[[ Data for analysis open ]]
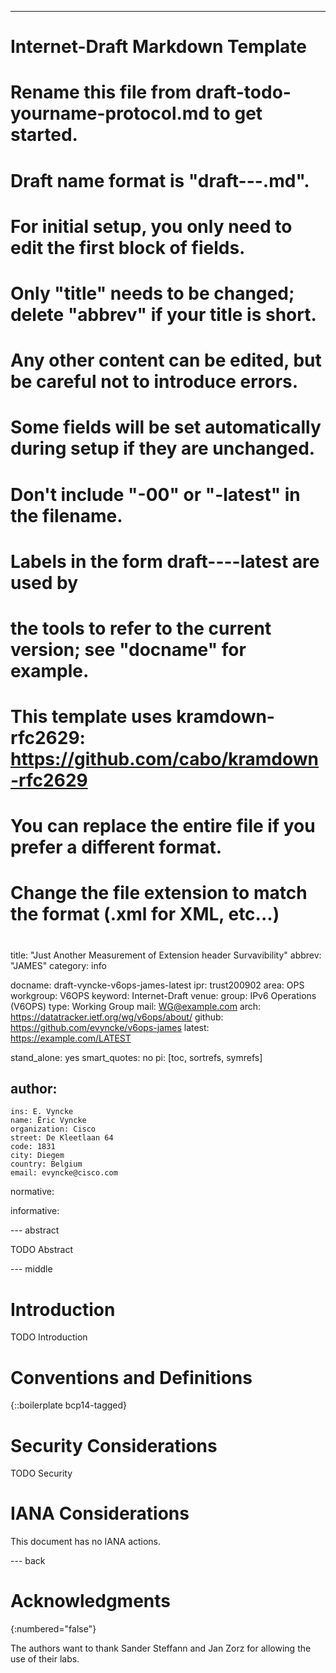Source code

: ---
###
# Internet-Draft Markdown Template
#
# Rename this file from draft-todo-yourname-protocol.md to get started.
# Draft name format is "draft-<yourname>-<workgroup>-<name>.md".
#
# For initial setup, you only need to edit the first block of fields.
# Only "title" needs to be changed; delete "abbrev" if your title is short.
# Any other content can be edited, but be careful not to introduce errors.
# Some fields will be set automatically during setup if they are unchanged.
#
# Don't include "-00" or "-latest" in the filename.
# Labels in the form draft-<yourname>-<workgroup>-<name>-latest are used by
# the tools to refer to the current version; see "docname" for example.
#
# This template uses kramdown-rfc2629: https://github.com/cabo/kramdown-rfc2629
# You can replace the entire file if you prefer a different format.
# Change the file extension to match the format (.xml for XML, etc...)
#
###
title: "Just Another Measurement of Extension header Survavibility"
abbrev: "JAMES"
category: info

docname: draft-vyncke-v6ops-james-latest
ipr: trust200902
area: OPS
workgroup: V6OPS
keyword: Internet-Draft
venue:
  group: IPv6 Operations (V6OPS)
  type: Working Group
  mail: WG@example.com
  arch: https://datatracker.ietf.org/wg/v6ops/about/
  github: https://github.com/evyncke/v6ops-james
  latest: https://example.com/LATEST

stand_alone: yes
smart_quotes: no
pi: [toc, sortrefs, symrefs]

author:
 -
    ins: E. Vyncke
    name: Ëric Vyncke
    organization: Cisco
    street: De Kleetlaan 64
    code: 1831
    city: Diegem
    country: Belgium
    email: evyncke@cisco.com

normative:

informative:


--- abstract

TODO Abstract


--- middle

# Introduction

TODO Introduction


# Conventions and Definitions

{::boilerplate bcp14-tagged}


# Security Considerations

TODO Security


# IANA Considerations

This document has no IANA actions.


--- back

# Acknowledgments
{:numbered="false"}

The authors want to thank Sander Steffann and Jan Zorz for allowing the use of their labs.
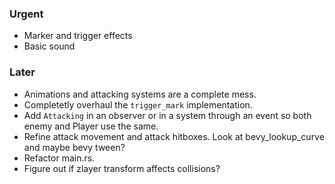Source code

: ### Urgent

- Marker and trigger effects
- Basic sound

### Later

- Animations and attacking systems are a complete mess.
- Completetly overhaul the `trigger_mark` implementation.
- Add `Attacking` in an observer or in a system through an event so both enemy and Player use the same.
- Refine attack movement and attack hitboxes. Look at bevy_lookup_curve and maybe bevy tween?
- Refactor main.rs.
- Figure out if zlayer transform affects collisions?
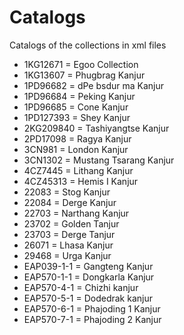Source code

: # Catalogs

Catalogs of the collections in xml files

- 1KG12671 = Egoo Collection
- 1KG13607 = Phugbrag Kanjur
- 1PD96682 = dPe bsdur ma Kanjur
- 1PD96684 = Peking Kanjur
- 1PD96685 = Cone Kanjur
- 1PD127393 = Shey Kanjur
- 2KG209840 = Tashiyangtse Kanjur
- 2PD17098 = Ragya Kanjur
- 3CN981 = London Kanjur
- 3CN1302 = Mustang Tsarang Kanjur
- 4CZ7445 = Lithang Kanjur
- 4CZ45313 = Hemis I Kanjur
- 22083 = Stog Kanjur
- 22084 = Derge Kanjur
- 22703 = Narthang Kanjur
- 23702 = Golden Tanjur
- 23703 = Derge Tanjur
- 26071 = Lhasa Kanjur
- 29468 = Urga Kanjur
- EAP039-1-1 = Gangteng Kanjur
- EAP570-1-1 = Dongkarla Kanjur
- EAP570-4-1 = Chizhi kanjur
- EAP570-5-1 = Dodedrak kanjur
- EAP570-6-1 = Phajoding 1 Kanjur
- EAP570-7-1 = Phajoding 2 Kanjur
[[ Data for analysis closed ]]
Work to complete:
Make an exact printout of the listing above, omitting the images.

Reply:
Source code

: ---
###
# Internet-Draft Markdown Template
#
# Rename this file from draft-todo-yourname-protocol.md to get started.
# Draft name format is "draft-<yourname>-<workgroup>-<name>.md".
#
# For initial setup, you only need to edit the first block of fields.
# Only "title" needs to be changed; delete "abbrev" if your title is short.
# Any other content can be edited, but be careful not to introduce errors.
# Some fields will be set automatically during setup if they are unchanged.
#
# Don't include "-00" or "-latest" in the filename.
# Labels in the form draft-<yourname>-<workgroup>-<name>-latest are used by
# the tools to refer to the current version; see "docname" for example.
#
# This template uses kramdown-rfc2629: https://github.com/cabo/kramdown-rfc2629
# You can replace the entire file if you prefer a different format.
# Change the file extension to match the format (.xml for XML, etc...)
#
###
title: "Just Another Measurement of Extension header Survavibility"
abbrev: "JAMES"
category: info

docname: draft-vyncke-v6ops-james-latest
ipr: trust200902
area: OPS
workgroup: V6OPS
keyword: Internet-Draft
venue:
  group: IPv6 Operations (V6OPS)
  type: Working Group
  mail: WG@example.com
  arch: https://datatracker.ietf.org/wg/v6ops/about/
  github: https://github.com/evyncke/v6ops-james
  latest: https://example.com/LATEST

stand_alone: yes
smart_quotes: no
pi: [toc, sortrefs, symrefs]

author:
 -
    ins: E. Vyncke
    name: Ëric Vyncke
    organization: Cisco
    street: De Kleetlaan 64
    code: 1831
    city: Diegem
    country: Belgium
    email: evyncke@cisco.com

normative:

informative:


--- abstract

TODO Abstract


--- middle

# Introduction

TODO Introduction


# Conventions and Definitions

{::boilerplate bcp14-tagged}


# Security Considerations

TODO Security


# IANA Considerations

This document has no IANA actions.


--- back

# Acknowledgments
{:numbered="false"}

The authors want to thank Sander Steffann and Jan Zorz for allowing the use of their labs.
Source code

: ### Urgent

- Marker and trigger effects
- Basic sound

### Later

- Animations and attacking systems are a complete mess.
- Completetly overhaul the `trigger_mark` implementation.
- Add `Attacking` in an observer or in a system through an event so both enemy and Player use the same.
- Refine attack movement and attack hitboxes. Look at bevy_lookup_curve and maybe bevy tween?
- Refactor main.rs.
- Figure out if zlayer transform affects collisions?
Source code

: # Catalogs

Catalogs of the collections in xml files

- 1KG12671 = Egoo Collection
- 1KG13607 = Phugbrag Kanjur
- 1PD96682 = dPe bsdur ma Kanjur
- 1PD96684 = Peking Kanjur
- 1PD96685 = Cone Kanjur
- 1PD127393 = Shey Kanjur
- 2KG209840 = Tashiyangtse Kanjur
- 2PD17098 = Ragya Kanjur
- 3CN981 = London Kanjur
- 3CN1302 = Mustang Tsarang Kanjur
- 4CZ7445 = Lithang Kanjur
- 4CZ45313 = Hemis I Kanjur
- 22083 = Stog Kanjur
- 22084 = Derge Kanjur
- 22703 = Narthang Kanjur
- 23702 = Golden Tanjur
- 23703 = Derge Tanjur
- 26071 = Lhasa Kanjur
- 29468 = Urga Kanjur
- EAP039-1-1 = Gangteng Kanjur
- EAP570-1-1 = Dongkarla Kanjur
- EAP570-4-1 = Chizhi kanjur
- EAP570-5-1 = Dodedrak kanjur
- EAP570-6-1 = Phajoding 1 Kanjur
- EAP570-7-1 = Phajoding 2 Kanjur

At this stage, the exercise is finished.